Drive already mounted at /content/drive; to attempt to forcibly remount, call drive.mount("/content/drive", force_remount=True).


In [None]:
import pandas as pd
import torch
import transformers
from torch.utils.data import Dataset, DataLoader
from transformers import BertForSequenceClassification, BertConfig, AdamW, BertTokenizer

from tqdm.notebook import tqdm
from torch.utils.data import TensorDataset
import random
import re

# GPU Setup

In [None]:
import tensorflow as tf 

#Get GPU device name
device_name = tf.test.gpu_device_name()

#The device name should look like the following:
if device_name == '/device:GPU:0':
    print('Found GPU at : {}'.format(device_name))
else:
    raise SystemError('GPI Device not found!')

Found GPU at : /device:GPU:0


In [None]:
import torch

#if there is a GPU available
if torch.cuda.is_available():

    #Tell pytorch to use GPU
    device = torch.device('cuda')

    print("There are %d GPU(s) avcailable" % torch.cuda.device_count())
    print("We will use the GPU:", torch.cuda.get_device_name(0))

#if not
else:
    print('No GPU available, using CPU instead')
    device = torch.device('cpu')

There are 1 GPU(s) avcailable
We will use the GPU: Tesla T4


# Load Reference Dataset

In [None]:
business_path = "/content/drive/MyDrive/CCC/TweetData/business.txt"
entertainment_path = "/content/drive/MyDrive/CCC/TweetData/entertainment.txt"
fashion_path = "/content/drive/MyDrive/CCC/TweetData/fashion.txt"
food_path = "/content/drive/MyDrive/CCC/TweetData/food.txt"
gaming_path = "/content/drive/MyDrive/CCC/TweetData/gaming.txt"
health_path = "/content/drive/MyDrive/CCC/TweetData/health.txt"
music_path = "/content/drive/MyDrive/CCC/TweetData/music.txt"
politics_path = "/content/drive/MyDrive/CCC/TweetData/politics.txt"
sports_path = "/content/drive/MyDrive/CCC/TweetData/sports.txt"
technology_path = "/content/drive/MyDrive/CCC/TweetData/technology.txt"

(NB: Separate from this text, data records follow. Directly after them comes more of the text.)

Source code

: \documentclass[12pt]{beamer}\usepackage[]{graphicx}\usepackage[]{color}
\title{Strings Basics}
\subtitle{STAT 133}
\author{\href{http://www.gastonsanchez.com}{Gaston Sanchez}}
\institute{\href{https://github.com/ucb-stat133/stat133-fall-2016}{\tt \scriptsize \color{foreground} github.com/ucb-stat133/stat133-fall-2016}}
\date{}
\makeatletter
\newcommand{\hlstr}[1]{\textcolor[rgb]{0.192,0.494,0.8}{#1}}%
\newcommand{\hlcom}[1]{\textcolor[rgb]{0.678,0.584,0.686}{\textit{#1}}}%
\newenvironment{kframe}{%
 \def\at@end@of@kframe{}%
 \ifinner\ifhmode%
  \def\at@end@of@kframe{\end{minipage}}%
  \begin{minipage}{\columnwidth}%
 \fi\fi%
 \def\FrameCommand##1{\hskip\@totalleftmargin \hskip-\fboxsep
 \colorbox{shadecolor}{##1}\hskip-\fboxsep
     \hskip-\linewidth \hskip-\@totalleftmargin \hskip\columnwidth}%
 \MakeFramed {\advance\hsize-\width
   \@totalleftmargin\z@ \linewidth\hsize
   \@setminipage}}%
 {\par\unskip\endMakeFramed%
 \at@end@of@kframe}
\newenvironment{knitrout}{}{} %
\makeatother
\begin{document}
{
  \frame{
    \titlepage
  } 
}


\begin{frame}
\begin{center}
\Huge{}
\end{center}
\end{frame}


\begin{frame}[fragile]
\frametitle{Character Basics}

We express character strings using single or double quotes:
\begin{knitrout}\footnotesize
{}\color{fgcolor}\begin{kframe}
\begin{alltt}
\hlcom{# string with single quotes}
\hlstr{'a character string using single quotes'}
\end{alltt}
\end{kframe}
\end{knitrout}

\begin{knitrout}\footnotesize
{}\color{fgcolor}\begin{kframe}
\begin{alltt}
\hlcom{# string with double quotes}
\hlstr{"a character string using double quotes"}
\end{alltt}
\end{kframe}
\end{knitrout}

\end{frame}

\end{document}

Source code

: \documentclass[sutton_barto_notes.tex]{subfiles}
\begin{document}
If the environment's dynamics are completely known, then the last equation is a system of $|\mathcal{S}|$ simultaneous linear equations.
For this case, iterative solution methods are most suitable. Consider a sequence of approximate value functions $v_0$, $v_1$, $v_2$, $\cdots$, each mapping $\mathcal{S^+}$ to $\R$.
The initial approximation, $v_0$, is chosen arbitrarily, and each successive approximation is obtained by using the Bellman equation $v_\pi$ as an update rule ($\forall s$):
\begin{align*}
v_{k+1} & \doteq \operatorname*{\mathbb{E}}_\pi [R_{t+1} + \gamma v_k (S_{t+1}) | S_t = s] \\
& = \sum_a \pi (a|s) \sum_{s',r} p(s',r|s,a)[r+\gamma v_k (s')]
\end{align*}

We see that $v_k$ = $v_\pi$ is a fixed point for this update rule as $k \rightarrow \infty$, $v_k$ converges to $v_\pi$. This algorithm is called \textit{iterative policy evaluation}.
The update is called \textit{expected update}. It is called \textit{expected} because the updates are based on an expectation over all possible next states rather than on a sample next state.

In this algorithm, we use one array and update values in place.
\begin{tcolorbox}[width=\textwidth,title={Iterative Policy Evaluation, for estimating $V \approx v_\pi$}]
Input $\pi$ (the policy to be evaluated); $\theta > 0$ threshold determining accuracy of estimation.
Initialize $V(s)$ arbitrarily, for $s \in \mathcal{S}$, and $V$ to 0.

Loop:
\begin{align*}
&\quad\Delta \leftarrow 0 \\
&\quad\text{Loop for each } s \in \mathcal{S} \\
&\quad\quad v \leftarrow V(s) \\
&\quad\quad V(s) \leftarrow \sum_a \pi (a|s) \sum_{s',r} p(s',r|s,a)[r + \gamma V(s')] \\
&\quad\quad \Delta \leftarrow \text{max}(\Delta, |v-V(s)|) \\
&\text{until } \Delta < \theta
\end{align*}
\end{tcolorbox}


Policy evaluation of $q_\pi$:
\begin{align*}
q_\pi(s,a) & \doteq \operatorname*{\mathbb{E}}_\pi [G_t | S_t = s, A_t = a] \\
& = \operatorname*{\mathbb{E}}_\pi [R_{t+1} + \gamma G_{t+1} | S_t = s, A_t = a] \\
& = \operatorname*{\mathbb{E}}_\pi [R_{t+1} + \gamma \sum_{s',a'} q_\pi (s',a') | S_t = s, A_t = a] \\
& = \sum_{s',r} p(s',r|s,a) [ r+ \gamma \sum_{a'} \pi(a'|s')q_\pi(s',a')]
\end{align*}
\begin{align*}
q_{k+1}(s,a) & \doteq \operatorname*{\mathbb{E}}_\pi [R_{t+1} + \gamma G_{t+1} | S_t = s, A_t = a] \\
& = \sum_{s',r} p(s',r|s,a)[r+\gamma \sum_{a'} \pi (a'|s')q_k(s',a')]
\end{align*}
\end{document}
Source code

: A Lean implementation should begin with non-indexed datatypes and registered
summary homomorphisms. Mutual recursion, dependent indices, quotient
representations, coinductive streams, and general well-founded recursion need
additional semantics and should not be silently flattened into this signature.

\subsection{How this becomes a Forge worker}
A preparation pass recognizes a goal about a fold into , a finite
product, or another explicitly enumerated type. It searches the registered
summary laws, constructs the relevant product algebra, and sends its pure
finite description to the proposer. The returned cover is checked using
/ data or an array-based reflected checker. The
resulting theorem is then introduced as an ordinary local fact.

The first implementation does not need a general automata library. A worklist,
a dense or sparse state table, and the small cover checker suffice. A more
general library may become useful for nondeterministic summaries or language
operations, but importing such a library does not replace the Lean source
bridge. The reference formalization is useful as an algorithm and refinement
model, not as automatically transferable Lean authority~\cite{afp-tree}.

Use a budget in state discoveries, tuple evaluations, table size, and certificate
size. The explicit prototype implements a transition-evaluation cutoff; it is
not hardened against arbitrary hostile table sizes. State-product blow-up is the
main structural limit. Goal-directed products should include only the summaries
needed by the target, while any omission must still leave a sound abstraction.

business_data = [line.split('GMT')[1] for line in open(business_path) if len(line.split('GMT')) > 1]
entertainment_data = [line.split('GMT')[1] for line in open(entertainment_path) if len(line.split('GMT')) > 1]
fashion_data = [line.split('GMT')[1] for line in open(fashion_path) if len(line.split('GMT')) > 1]
food_data = [line.split('GMT')[1] for line in open(food_path) if len(line.split('GMT')) > 1]
gaming_data = [line.split('GMT')[1] for line in open(gaming_path) if len(line.split('GMT')) > 1]
health_data = [line.split('GMT')[1] for line in open(health_path) if len(line.split('GMT')) > 1]
music_data = [line.split('GMT')[1] for line in open(music_path) if len(line.split('GMT')) > 1]
politics_data = [line.split('GMT')[1] for line in open(politics_path) if len(line.split('GMT')) > 1]
sports_data = [line.split('GMT')[1] for line in open(sports_path) if len(line.split('GMT')) > 1]
technology_data_total = [line.split('UTC')[1] for line in open(technology_path) if len(line.split('UTC')) > 1]
technology_data = random.sample(technology_data_total, 32000)

In [None]:
def Get_data_dict(data_list, data_names):
    data_dict = {}
    for data, name in list(zip(data_list, data_names)):
        data_dict[name] = data

    return data_dict

data_list = [business_data, entertainment_data, fashion_data, food_data, gaming_data, health_data, music_data, politics_data, sports_data, technology_data]
data_names = ['business', 'entertainment', 'fashion', 'food', 'gaming', 'health', 'music', 'politics', 'sports', 'technology']
training_data_dict = Get_data_dict(data_list, data_names)

In [None]:
# training_data_dict

In [None]:
print('business_data length:        ',len(business_data))
print('entertainment_path length:   ',len(entertainment_data))
print('fashion_path length:         ',len(fashion_data))
print('food_path length:            ',len(food_data))
print('gaming_path length:          ',len(gaming_data))
print('health_path length:          ',len(health_data))
print('music_path length:           ',len(music_data))
print('politics_path length:        ',len(politics_data))
print('sports_path length:          ',len(sports_data))
print('technology_path length:      ',len(technology_data))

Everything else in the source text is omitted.